• Task:
Copy out the data line by line exactly, from its start to the line bearing "Full Stack Instagram", inclusive.

[Records supplied — start]

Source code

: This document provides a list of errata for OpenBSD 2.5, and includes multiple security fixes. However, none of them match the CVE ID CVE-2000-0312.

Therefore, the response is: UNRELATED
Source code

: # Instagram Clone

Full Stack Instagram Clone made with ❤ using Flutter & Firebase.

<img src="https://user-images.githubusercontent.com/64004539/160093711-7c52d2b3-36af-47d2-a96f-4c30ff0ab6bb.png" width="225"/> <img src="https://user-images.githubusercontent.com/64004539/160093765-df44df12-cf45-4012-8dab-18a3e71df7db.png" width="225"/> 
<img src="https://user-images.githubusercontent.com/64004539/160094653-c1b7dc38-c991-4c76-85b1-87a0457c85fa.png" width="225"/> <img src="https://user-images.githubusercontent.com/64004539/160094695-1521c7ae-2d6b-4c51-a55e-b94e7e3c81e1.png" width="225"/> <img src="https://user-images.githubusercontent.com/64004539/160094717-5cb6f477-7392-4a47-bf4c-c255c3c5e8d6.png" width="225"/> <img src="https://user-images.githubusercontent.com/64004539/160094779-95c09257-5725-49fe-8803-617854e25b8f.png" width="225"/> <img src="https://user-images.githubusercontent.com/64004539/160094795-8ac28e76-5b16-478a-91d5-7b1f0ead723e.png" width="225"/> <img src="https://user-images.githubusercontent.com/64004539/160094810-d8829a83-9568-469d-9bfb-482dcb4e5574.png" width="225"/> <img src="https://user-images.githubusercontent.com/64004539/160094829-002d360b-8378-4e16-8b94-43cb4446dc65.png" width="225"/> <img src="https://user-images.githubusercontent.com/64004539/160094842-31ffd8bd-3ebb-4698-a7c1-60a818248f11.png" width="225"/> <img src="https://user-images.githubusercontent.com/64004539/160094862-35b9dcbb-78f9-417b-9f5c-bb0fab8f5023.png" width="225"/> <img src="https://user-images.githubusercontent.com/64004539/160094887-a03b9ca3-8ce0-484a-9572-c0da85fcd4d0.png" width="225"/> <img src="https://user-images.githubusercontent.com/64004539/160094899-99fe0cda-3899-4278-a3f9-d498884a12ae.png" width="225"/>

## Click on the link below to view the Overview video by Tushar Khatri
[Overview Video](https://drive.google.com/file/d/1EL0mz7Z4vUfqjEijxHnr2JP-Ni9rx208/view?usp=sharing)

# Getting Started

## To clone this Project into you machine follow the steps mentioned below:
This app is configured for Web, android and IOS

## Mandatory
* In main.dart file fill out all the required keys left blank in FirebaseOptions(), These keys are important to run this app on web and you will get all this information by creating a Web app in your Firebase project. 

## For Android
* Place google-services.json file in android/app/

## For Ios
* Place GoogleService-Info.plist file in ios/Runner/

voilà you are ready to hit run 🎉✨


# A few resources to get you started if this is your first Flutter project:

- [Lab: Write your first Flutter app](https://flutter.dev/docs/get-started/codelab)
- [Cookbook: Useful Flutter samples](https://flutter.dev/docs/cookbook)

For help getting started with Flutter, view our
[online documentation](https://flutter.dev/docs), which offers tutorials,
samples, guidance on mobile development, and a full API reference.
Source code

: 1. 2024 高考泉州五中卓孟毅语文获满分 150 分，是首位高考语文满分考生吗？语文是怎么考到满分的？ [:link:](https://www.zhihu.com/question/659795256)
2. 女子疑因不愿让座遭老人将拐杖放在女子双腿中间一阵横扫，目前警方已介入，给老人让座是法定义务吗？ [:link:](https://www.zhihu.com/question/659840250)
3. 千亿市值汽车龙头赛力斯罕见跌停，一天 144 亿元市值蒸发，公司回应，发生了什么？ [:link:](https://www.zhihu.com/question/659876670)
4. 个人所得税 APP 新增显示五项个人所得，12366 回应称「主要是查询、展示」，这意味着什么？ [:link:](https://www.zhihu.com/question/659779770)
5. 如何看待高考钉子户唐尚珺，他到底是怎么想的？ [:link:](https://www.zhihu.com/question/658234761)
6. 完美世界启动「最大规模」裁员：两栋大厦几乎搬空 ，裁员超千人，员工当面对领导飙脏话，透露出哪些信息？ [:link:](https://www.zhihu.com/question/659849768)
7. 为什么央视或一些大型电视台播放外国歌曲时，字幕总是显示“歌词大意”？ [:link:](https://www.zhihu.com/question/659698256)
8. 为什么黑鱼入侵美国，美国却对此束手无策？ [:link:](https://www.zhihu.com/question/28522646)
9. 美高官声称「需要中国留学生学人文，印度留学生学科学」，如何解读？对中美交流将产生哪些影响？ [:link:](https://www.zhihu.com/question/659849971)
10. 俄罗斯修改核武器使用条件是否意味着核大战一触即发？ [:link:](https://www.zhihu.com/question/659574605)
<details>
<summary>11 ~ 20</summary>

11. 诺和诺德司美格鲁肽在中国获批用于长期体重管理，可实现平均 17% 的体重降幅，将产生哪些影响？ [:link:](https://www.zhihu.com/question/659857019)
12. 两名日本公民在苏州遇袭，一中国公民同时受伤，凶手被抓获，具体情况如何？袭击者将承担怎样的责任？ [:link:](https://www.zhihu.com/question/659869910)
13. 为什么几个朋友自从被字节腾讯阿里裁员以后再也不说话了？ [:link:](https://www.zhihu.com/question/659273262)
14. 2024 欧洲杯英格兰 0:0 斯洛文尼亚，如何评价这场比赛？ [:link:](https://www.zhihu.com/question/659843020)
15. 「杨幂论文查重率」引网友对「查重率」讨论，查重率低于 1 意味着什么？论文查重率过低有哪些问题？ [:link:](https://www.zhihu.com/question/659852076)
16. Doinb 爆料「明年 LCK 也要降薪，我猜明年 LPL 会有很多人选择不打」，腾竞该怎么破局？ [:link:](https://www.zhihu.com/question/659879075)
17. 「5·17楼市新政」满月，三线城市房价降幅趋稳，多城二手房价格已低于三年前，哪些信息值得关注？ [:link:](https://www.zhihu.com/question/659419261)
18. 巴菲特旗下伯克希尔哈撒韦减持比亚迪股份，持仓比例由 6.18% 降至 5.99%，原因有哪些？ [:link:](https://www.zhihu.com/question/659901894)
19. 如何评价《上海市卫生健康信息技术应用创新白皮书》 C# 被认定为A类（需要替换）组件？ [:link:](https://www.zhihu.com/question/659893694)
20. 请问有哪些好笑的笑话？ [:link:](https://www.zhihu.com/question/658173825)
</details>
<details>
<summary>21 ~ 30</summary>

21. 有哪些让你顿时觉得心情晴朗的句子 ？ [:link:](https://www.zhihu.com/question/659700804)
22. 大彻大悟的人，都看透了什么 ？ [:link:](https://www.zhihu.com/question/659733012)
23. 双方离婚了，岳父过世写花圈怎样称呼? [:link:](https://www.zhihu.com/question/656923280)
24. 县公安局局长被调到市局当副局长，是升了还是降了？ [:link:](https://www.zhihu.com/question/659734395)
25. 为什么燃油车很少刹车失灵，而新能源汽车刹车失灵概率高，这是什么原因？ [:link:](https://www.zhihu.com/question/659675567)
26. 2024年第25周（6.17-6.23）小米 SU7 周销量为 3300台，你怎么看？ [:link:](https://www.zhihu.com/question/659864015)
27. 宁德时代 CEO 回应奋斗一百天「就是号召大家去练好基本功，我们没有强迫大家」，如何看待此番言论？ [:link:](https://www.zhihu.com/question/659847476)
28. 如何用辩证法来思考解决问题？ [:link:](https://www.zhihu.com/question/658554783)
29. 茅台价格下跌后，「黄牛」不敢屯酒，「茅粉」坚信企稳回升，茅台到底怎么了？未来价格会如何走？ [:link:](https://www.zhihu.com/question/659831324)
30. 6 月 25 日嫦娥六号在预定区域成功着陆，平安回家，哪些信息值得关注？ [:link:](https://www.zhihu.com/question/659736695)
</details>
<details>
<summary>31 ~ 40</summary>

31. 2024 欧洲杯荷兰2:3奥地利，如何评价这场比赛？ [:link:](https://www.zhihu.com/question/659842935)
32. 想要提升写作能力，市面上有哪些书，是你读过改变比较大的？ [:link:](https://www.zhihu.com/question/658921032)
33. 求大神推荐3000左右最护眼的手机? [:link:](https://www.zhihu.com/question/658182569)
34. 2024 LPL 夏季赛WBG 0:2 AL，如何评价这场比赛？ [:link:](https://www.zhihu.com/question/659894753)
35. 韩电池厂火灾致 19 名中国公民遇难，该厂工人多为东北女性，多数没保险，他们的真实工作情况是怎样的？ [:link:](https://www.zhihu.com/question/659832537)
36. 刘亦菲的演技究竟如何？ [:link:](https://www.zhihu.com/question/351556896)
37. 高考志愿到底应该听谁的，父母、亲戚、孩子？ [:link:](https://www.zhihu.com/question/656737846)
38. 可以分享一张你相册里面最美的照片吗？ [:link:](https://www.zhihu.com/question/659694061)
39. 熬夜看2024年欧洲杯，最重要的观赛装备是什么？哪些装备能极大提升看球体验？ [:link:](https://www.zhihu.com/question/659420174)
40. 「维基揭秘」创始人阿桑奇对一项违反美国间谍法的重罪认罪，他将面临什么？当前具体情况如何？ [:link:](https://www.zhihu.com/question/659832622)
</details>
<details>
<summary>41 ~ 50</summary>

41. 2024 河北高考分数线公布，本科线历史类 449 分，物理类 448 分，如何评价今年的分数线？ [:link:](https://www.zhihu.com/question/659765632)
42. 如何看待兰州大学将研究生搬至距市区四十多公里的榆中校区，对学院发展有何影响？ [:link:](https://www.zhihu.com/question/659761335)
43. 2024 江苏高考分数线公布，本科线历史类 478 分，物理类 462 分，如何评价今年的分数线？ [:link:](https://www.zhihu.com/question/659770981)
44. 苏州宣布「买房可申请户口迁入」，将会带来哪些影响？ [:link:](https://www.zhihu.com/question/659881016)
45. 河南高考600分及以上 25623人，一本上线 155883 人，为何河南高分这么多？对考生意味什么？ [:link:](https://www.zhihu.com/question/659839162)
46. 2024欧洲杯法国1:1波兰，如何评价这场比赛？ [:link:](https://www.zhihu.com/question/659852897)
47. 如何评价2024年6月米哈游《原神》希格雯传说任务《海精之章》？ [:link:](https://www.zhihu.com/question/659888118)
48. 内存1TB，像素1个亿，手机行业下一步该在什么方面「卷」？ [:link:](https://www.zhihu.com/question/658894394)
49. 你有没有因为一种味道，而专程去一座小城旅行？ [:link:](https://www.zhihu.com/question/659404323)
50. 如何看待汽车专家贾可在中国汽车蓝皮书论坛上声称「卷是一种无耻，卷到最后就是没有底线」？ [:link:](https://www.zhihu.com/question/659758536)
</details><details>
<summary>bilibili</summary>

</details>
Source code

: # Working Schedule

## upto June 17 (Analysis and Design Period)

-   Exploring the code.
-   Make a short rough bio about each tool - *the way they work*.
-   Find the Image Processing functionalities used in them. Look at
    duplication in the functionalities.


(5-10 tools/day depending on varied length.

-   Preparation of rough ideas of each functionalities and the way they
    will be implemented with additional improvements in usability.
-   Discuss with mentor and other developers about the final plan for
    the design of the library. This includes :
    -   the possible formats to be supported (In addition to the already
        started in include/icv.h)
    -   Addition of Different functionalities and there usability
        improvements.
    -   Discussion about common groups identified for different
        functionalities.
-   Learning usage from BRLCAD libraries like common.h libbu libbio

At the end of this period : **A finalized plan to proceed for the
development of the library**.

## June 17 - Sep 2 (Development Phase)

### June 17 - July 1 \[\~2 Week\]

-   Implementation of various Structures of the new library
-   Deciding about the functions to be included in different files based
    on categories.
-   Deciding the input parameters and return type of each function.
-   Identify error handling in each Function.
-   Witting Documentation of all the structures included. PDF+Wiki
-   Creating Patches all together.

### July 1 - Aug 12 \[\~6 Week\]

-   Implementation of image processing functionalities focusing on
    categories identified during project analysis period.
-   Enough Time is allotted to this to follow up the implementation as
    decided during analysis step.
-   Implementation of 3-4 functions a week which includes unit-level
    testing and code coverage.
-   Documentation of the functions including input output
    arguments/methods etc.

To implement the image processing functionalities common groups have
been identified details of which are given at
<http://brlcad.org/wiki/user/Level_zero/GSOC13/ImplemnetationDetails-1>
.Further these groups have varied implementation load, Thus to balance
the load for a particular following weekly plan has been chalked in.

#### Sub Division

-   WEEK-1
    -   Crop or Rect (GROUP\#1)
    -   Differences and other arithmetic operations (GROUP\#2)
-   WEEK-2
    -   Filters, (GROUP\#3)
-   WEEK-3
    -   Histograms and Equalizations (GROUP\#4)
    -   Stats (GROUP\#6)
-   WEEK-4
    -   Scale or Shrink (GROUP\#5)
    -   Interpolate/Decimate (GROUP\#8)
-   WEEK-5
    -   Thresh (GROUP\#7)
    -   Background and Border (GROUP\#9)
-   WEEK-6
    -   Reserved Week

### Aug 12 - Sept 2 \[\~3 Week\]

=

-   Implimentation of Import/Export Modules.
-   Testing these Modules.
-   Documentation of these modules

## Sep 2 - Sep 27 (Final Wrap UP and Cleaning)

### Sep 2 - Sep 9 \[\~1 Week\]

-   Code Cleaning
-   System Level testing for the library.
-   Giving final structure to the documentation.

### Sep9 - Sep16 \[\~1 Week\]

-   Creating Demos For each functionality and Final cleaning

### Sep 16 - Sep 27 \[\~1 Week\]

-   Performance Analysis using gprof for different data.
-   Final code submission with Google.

[Records supplied — finish]

• Response to this task:
Source code

: This document provides a list of errata for OpenBSD 2.5, and includes multiple security fixes. However, none of them match the CVE ID CVE-2000-0312.

Therefore, the response is: UNRELATED
Source code

: # Instagram Clone

Full Stack Instagram Clone made with ❤ using Flutter & Firebase.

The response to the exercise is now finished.